Let $v_0$ be the speed of the object at point $A$. Between $A$ and $B$ path of the object is a parabola, where

$AB=$range

or $2R \sin \alpha =\frac{2 v_0^2 \sin \alpha \cos \alpha }{g}$

So, $v_0^2=\frac{gR}{\cos \alpha } ...\left(1\right)$

Applying conservation of mechanical energy at $P$ and $A$ we get

$mgH=mgR\left(1+\cos \alpha \right)+\frac{1}{2} m{v}_0^2$

or $\frac{H}{R}=1+\cos \alpha +\frac{v_0^2}{2gR}$

but $\frac{v_0^2}{gR}=\frac{1}{\cos \alpha }$        (from equation $\left(1\right)$)

$\therefore \frac{H}{R}=1+\cos \alpha +\frac{1}{2 \cos \alpha }=k$ (say)

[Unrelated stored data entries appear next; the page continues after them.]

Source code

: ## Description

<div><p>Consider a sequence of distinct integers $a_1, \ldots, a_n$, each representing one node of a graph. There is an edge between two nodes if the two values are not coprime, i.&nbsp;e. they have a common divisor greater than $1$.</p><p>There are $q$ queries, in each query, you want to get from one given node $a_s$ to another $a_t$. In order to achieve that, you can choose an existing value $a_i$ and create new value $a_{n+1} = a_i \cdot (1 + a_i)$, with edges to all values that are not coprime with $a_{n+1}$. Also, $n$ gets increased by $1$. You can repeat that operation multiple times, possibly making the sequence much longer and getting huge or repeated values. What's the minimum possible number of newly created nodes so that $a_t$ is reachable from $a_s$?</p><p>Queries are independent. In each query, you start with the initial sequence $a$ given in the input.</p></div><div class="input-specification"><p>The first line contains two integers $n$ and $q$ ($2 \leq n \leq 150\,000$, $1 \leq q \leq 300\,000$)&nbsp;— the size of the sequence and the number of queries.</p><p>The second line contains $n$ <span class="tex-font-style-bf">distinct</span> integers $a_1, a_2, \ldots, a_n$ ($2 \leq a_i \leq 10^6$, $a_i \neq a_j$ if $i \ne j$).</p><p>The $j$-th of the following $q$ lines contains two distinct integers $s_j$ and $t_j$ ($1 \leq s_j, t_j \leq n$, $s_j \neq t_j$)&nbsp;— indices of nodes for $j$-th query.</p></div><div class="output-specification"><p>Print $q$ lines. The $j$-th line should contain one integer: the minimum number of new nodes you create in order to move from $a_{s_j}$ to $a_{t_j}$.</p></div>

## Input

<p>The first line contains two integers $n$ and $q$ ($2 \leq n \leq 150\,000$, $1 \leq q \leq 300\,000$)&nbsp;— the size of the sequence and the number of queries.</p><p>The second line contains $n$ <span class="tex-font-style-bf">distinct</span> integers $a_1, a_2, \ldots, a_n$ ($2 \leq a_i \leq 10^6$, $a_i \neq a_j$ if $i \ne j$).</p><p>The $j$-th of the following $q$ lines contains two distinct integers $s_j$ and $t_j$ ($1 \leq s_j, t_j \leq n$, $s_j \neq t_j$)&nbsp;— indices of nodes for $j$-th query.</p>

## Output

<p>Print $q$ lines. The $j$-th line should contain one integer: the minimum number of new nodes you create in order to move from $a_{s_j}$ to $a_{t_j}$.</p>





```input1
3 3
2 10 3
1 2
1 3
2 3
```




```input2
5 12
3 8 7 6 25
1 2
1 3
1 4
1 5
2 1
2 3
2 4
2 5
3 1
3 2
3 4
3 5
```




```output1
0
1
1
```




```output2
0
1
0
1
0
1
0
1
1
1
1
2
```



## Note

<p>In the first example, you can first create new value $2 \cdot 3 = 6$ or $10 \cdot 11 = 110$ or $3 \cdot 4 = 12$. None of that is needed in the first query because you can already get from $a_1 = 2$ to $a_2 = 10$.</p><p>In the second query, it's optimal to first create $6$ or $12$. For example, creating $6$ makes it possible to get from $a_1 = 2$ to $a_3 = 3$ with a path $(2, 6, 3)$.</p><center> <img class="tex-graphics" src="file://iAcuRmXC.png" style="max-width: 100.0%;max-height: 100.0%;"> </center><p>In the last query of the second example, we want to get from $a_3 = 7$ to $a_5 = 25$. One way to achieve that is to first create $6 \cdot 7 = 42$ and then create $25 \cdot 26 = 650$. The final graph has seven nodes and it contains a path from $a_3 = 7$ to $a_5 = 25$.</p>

or $2 {\cos }^2 \alpha -2(k-1) \cos \alpha +1=0$

or ${\cos }^2 \alpha -(k-1) \cos \alpha +\frac{1}{2}=0$

or $\cos \alpha =\frac{1}{2}\left(k-1\pm \sqrt{{\left(k-1\right)}^2-2}\right)$

now ${\left(k-1\right)}^2-2\ge 0$ or $k-1\ge \sqrt{2}$

or $k\ge (1+\sqrt{2}) .....\left(2\right)$

On the other hand,

$\cos \alpha \le 1$

i.e., $\frac{1}{2}\left[(k-1)+\sqrt{{(k-1)}^2-2}\right]\le 1$

or $\left(k-1\right)+\sqrt{{\left(k-1\right)}^2-2} \le 2$

or $\sqrt{{(k-1)}^2-2}\le {\left[2-(k-1)\right]}^2$

or $4k \le 10$

or $k\le 2.5 ...\left(3\right)$

Hence from $\left(2\right)$ and $\left(3\right)$ we have

$1+\sqrt{2} \le k\le 2.5$

or $\left(1+\sqrt{2}\right)R \le H\le 2.5 R \left(as k=\frac{H}{R}\right)$

or $2.414 R\le H\le 2.5 R$